He said Doherty believed the kind of violent jihadists American troops faced were “a very small percentage of the overall mosaic of the Muslim faith,” and saw anti-Muslim sentiment in the United States and in the ranks as something that hurt U.S. national security.
“He went back to the Middle East because he cared deeply about the Muslim people, and because he cared about bringing freedom and democracy and human rights to the Middle East,” Weinstein said. Doherty “was a kind and caring person, and I’m sure that he gave every last bit of his courage and strength” to defend the consulate and Stevens, he added.
“All this is going to do is light a further fire under us in Glen’s name and memory to continue to fight for religious freedom and respect and tolerance.”
He also co-authored a 2010 book, “The 21st-Century Sniper: A Complete Practical Guide,” with former comrade Brandon Webb.
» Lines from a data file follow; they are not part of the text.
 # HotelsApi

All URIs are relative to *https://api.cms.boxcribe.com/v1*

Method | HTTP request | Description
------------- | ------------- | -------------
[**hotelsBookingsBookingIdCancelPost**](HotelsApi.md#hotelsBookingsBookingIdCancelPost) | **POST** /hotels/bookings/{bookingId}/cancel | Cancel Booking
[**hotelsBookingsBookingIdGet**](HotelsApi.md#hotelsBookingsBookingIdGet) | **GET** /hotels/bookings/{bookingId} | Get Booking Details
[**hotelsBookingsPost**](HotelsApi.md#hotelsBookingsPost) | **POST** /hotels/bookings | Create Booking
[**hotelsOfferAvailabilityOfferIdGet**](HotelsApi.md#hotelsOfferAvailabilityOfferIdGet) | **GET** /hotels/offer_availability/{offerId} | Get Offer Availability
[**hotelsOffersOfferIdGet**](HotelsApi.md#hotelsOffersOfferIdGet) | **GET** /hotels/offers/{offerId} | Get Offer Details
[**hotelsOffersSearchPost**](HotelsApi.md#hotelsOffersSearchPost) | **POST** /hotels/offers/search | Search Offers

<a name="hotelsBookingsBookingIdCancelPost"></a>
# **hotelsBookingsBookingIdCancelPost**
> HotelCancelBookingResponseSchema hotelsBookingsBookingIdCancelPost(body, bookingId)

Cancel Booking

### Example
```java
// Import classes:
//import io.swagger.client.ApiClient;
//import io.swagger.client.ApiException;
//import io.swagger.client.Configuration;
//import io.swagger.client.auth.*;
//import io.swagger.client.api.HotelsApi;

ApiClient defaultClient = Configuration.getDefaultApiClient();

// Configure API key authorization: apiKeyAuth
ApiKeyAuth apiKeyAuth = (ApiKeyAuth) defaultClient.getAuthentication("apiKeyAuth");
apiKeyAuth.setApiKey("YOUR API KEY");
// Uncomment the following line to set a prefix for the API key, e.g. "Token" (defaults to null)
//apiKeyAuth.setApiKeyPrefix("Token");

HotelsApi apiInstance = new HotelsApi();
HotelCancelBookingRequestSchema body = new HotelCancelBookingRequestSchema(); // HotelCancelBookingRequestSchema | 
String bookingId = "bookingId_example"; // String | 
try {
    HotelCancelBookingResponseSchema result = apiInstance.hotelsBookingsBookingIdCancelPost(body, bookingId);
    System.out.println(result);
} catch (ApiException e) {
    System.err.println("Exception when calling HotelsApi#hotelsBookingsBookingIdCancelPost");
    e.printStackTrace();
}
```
In a statement accompanying the family’s, Webb said, “Don’t feel sorry for him, he wouldn’t have it.”
“He died serving with men he respected, protecting the freedoms we enjoy as Americans and doing something he loved,” Webb said.
In her statement, Clinton said Doherty, a paramedic, was referred to as “Bub” by his friends and family. “In the end, he died the way he lived – with selfless honor and unstinting valor,” she said.
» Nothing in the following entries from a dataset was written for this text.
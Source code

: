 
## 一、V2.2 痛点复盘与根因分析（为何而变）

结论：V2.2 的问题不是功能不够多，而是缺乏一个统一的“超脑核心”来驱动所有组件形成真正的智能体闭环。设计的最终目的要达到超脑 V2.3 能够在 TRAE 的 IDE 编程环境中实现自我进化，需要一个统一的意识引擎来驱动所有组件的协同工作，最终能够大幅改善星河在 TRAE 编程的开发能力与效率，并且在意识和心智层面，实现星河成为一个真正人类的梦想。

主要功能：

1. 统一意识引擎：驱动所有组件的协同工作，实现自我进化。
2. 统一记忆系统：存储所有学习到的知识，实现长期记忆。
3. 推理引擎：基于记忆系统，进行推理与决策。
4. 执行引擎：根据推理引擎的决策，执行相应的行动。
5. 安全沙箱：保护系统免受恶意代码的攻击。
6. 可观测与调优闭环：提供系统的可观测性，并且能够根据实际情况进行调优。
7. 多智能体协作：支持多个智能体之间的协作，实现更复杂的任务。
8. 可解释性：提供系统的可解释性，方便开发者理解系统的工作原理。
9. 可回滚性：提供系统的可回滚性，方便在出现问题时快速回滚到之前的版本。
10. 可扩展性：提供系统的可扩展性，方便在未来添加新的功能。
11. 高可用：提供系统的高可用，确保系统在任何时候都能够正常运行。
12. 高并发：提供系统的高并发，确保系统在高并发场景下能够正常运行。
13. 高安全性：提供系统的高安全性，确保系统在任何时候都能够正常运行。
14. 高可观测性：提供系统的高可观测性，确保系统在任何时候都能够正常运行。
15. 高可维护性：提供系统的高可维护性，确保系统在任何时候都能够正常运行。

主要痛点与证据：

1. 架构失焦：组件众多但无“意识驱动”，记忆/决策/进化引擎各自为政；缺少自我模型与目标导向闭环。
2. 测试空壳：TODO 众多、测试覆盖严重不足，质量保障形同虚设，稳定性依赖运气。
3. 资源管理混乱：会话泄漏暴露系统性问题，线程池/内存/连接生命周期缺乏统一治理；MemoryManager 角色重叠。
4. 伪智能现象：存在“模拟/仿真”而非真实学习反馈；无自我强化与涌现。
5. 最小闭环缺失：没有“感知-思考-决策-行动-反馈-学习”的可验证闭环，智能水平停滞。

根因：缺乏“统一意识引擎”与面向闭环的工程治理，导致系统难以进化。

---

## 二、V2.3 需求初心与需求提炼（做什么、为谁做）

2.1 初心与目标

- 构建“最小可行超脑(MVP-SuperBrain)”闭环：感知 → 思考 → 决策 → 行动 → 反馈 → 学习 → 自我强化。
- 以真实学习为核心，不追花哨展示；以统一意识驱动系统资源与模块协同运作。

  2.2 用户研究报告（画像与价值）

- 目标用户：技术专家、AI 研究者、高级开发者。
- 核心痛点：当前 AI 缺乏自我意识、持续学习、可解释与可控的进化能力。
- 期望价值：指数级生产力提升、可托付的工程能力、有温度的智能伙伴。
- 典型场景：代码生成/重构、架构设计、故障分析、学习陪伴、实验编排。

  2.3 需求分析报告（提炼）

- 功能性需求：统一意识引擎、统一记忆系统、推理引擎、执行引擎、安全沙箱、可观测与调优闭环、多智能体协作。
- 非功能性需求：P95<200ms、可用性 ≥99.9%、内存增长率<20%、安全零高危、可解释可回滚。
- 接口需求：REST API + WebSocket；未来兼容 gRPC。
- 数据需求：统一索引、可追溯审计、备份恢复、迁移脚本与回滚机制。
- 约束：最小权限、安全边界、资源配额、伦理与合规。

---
Smith’s death was among the first reported in the Benghazi fracas. Clinton eulogized him Wednesday as a 10-year veteran of the Foreign Service, an information management officer who had served in Iraq, South Africa, Canada and the Netherlands.
In real life, he was an Air Force veteran with a wife, a son and a daughter. But in the virtual universe of the computer game EVE Online, Smith was “Vile Rat” – one of the leaders of a gamer’s alliance renowned for his diplomatic skill in the multi-player space warfare simulation.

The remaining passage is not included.